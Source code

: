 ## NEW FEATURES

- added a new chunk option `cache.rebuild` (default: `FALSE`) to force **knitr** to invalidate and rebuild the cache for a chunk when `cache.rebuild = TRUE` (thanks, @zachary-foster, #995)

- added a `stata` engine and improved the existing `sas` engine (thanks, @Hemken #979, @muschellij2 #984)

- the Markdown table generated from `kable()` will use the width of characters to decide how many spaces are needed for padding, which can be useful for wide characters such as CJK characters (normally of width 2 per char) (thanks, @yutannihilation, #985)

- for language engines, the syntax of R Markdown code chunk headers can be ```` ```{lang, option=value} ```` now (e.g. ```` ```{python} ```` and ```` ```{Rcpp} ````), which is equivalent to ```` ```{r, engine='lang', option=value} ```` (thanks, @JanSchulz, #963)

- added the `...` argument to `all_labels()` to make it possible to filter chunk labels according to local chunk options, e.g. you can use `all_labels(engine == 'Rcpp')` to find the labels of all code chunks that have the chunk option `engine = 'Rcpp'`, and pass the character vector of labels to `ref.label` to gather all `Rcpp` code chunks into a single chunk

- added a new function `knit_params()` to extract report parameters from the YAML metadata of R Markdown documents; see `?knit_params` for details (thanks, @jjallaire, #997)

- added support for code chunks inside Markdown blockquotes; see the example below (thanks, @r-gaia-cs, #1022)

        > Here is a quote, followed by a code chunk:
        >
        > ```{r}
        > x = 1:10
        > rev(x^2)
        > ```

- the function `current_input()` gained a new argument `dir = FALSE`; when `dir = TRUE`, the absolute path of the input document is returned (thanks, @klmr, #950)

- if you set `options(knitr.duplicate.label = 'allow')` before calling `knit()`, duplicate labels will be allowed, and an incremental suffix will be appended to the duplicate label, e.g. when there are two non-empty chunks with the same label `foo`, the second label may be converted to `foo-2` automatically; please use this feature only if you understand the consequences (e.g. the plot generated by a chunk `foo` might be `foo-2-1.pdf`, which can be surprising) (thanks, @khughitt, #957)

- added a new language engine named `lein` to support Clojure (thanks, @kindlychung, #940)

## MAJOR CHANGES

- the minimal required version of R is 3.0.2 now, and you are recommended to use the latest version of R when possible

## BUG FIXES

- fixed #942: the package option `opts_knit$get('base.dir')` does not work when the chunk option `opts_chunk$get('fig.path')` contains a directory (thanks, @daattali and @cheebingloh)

======

## AIM OF THE EXERCISE
Transcribe the full listing above without leaving anything out.

## ANSWER BOX
Source code

: ## NEW FEATURES

- added a new chunk option `cache.rebuild` (default: `FALSE`) to force **knitr** to invalidate and rebuild the cache for a chunk when `cache.rebuild = TRUE` (thanks, @zachary-foster, #995)

- added a `stata` engine and improved the existing `sas` engine (thanks, @Hemken #979, @muschellij2 #984)

- the Markdown table generated from `kable()` will use the width of characters to decide how many spaces are needed for padding, which can be useful for wide characters such as CJK characters (normally of width 2 per char) (thanks, @yutannihilation, #985)

- for language engines, the syntax of R Markdown code chunk headers can be ```` ```{lang, option=value} ```` now (e.g. ```` ```{python} ```` and ```` ```{Rcpp} ````), which is equivalent to ```` ```{r, engine='lang', option=value} ```` (thanks, @JanSchulz, #963)

- added the `...` argument to `all_labels()` to make it possible to filter chunk labels according to local chunk options, e.g. you can use `all_labels(engine == 'Rcpp')` to find the labels of all code chunks that have the chunk option `engine = 'Rcpp'`, and pass the character vector of labels to `ref.label` to gather all `Rcpp` code chunks into a single chunk

- added a new function `knit_params()` to extract report parameters from the YAML metadata of R Markdown documents; see `?knit_params` for details (thanks, @jjallaire, #997)

- added support for code chunks inside Markdown blockquotes; see the example below (thanks, @r-gaia-cs, #1022)

        > Here is a quote, followed by a code chunk:
        >
        > ```{r}
        > x = 1:10
        > rev(x^2)
        > ```

- the function `current_input()` gained a new argument `dir = FALSE`; when `dir = TRUE`, the absolute path of the input document is returned (thanks, @klmr, #950)

- if you set `options(knitr.duplicate.label = 'allow')` before calling `knit()`, duplicate labels will be allowed, and an incremental suffix will be appended to the duplicate label, e.g. when there are two non-empty chunks with the same label `foo`, the second label may be converted to `foo-2` automatically; please use this feature only if you understand the consequences (e.g. the plot generated by a chunk `foo` might be `foo-2-1.pdf`, which can be surprising) (thanks, @khughitt, #957)

- added a new language engine named `lein` to support Clojure (thanks, @kindlychung, #940)

## MAJOR CHANGES

- the minimal required version of R is 3.0.2 now, and you are recommended to use the latest version of R when possible

## BUG FIXES

- fixed #942: the package option `opts_knit$get('base.dir')` does not work when the chunk option `opts_chunk$get('fig.path')` contains a directory (thanks, @daattali and @cheebingloh)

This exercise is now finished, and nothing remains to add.